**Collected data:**
□ □ □

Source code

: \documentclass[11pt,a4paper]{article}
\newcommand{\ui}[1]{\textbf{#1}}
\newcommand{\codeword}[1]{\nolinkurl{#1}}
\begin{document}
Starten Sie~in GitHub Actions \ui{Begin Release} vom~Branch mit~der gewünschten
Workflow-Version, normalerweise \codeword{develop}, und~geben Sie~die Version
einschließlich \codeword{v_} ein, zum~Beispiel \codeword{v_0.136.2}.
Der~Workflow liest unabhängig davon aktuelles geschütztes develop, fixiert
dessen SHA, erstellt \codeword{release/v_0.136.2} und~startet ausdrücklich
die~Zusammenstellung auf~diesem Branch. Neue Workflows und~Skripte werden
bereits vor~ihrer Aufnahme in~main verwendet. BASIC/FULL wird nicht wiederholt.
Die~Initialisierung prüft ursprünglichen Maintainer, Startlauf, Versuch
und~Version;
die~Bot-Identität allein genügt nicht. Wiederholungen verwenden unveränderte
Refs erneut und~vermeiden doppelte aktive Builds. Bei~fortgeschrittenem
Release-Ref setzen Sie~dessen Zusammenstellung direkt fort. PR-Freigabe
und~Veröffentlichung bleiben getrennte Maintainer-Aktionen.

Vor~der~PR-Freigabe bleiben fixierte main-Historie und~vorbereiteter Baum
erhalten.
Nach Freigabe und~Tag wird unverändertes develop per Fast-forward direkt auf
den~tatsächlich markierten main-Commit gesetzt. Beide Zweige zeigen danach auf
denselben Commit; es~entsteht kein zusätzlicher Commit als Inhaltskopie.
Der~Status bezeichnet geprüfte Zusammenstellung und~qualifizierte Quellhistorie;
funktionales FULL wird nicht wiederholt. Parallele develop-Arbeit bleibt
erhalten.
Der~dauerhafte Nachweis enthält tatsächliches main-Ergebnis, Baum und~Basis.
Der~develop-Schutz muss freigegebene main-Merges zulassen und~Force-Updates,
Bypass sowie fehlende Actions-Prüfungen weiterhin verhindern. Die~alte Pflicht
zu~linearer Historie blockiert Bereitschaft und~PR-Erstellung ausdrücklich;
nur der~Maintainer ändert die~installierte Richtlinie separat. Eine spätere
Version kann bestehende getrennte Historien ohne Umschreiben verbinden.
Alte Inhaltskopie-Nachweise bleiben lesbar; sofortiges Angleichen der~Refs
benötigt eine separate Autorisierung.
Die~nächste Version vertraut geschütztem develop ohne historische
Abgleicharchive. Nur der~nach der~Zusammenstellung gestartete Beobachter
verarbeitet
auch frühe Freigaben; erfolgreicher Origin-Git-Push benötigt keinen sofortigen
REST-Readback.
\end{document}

□ □ □

**YOUR INSTRUCTIONS:**
Output an exact copy of the lines from the one holding "Alte Inhaltskopie-Nachweise bleiben" to the last line of the data, inclusive, and nothing beyond that range.

**WRITTEN RESPONSE:**
Alte Inhaltskopie-Nachweise bleiben lesbar; sofortiges Angleichen der~Refs
benötigt eine separate Autorisierung.
Die~nächste Version vertraut geschütztem develop ohne historische
Abgleicharchive. Nur der~nach der~Zusammenstellung gestartete Beobachter
verarbeitet
auch frühe Freigaben; erfolgreicher Origin-Git-Push benötigt keinen sofortigen
REST-Readback.
\end{document}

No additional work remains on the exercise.